Il faut s’entendre sur le terme « dictature sanitaire ». Si nous faisons référence à l’imposition par les gouvernements du masque, de la distanciation sociale ou du lavage fréquent des mains, il ne me semble pas que nous puissions parler de « dictature », mais de simples règles de prudence utilisées dans toutes les épidémies du passé, même par les saints qui ont fait de leur mieux pour guérir les victimes de la peste. Si l’on se réfère plutôt à l’imposition de règles à l’Église, en ce qui concerne l’ouverture des bâtiments et la tenue de cérémonies religieuses, il me semble que l’utilisation du terme « dictature » est plus que légitime, car l’État n’a pas le droit d’entrer dans la sphère ecclésiastique, par exemple en forçant les fidèles à recevoir la communion dans la main. Il me semble cependant que souvent, plus que d’imposition de l’État, il s’agit d’un auto-asservissement des autorités ecclésiastiques aux autorités politiques. Face à ces mesures, qui répandent irrévérence et sacrilège, le fidèle catholique a le droit et le devoir d’objection de conscience, tandis qu’il est tenu de respecter les lois de l’État chaque fois qu’elles ne transgressent pas directement la loi divine, naturelle ou ecclésiastique.

Pensez-vous que nous sommes confrontés à une psychose de masse qui suggère une stratégie de terreur ?

Il existe sans aucun doute des phénomènes de psychose de masse. Il y a la psychose alimentée par la presse officielle (journaux, bulletins d’information) qui se concentre sur le danger viral, mais il y a aussi la psychose alimentée par de nombreux blogs qui insistent de manière obsessionnelle sur la présence de plans d’extermination de l’humanité. Tous deux répandent la terreur dans l’opinion publique.

Une crise destinée peut-être à mettre en place un gouvernement mondial unique?

L’objectif des forces révolutionnaires n’est pas le gouvernement mondial unique, mais le chaos mondial unique. Pour le marxisme-léninisme, par exemple, la « dictature du prolétariat » n’est pas la fin, mais le moyen. La fin est la société sans classe, panthéiste, anarchiste et égalitaire. Les moyens peuvent changer, la fin est toujours la même. En ce sens, la conséquence la plus grave du coronavirus me semble être la perte du sens critique et une confusion de plus en plus répandue dans les esprits.

Un plan pré-organisé ?

Je crois à l’existence de conspirations dans l’histoire. L’homme, en tant qu’être social, est enclin à s’associer et, blessé par le péché originel, il s’associe non seulement pour le bien, mais aussi pour le mal. La caractéristique des méchants, qui ne sont pas par hasard appelés « enfants des ténèbres », est celle de se rassembler secrètement, pour cacher leurs manœuvres. Les papes ont donc toujours condamné les sociétés secrètes, à commencer par la franc-maçonnerie. Précisément parce que je crois aux manœuvres des enfants des ténèbres, je pense qu’il faut être très prudent en dénonçant des plans diaboliques sans en avoir la preuve. Toute hypothèse est légitime, mais il faut être prudent avant de la transformer en certitude absolue.
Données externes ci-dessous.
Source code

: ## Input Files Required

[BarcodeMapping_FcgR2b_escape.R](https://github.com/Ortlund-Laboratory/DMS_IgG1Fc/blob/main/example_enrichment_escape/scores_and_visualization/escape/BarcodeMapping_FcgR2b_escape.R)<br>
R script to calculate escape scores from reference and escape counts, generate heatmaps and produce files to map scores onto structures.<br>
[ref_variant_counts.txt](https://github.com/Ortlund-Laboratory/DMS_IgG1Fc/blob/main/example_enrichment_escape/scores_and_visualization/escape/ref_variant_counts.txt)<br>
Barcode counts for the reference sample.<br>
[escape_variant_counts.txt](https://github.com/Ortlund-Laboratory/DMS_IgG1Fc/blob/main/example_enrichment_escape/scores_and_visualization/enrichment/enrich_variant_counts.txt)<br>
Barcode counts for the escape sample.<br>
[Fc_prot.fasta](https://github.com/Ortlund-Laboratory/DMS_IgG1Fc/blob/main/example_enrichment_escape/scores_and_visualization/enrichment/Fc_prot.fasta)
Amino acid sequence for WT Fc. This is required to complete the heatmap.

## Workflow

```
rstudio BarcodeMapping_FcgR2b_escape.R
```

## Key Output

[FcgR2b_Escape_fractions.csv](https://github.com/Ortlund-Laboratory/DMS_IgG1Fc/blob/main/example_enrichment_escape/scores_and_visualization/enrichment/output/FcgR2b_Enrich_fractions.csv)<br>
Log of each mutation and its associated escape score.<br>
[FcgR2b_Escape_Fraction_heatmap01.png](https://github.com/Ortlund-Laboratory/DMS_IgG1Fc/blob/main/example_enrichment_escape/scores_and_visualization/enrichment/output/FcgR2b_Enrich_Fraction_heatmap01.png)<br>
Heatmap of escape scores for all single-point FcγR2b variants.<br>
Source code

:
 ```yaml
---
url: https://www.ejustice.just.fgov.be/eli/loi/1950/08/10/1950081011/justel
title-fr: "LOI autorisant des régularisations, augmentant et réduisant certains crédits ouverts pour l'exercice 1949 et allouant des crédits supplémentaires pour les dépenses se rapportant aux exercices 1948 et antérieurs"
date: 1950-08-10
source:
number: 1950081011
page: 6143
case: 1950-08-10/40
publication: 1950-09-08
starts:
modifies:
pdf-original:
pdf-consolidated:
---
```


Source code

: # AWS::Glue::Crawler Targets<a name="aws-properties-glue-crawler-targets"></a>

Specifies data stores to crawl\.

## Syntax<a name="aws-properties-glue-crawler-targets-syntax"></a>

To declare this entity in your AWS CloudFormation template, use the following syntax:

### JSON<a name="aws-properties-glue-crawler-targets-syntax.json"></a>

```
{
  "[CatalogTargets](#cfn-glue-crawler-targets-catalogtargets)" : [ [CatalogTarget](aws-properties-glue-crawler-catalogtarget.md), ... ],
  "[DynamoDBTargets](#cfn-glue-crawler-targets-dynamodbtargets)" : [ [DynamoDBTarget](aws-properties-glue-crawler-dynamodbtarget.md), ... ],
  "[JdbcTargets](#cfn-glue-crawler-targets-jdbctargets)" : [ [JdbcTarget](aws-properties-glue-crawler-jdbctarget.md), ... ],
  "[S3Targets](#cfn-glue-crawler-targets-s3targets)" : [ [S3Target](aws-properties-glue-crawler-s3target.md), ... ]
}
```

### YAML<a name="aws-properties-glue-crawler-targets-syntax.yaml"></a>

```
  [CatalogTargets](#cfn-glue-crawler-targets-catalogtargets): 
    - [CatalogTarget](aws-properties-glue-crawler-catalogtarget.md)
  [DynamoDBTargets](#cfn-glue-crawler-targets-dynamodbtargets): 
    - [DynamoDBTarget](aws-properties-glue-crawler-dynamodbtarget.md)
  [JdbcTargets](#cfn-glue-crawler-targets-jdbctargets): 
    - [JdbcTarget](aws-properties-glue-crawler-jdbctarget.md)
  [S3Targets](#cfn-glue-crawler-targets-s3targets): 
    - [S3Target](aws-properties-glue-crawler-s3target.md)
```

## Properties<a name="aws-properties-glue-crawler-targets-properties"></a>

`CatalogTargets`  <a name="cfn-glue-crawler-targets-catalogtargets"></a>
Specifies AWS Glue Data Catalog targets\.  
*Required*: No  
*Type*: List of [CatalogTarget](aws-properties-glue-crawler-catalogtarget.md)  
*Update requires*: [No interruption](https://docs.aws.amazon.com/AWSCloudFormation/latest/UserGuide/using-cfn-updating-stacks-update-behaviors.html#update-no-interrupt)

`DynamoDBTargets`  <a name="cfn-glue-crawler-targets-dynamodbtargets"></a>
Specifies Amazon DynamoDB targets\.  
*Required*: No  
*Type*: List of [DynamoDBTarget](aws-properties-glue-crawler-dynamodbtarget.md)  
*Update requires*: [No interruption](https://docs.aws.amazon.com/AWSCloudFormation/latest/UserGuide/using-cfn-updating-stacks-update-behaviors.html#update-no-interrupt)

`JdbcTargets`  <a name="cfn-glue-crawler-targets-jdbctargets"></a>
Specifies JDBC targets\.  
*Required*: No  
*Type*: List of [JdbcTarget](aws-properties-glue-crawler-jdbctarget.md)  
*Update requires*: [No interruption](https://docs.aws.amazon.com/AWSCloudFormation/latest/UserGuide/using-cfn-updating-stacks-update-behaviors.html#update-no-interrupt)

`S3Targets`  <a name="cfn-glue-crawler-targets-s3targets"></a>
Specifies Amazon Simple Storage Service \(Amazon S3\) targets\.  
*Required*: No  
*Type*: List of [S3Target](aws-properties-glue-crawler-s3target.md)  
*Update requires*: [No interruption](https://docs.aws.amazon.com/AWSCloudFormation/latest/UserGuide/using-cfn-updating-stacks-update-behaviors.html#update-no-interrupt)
Vous semble-t-il que la pandémie a quelque chose de diabolique ?

Sans aucun doute. Dans l’histoire, il y a des créatures rationnelles qui agissent, hommes et anges. Et les anges déchus, les démons, jouent aujourd’hui un rôle important dans l’avancement du processus révolutionnaire, notamment grâce aux armes de la guerre psychologique. Il y a quelque chose de diabolique dans l’anarchie mentale. Mais aux démons s’oppose Marie, Reine des Anges et Dame de l’Histoire. La Vierge à Fatima a promis le triomphe final de son Cœur Immaculé. Nous nous battons avec cette espérance qu’avec l’aide de Dieu, personne ne pourra extirper de nos cœurs.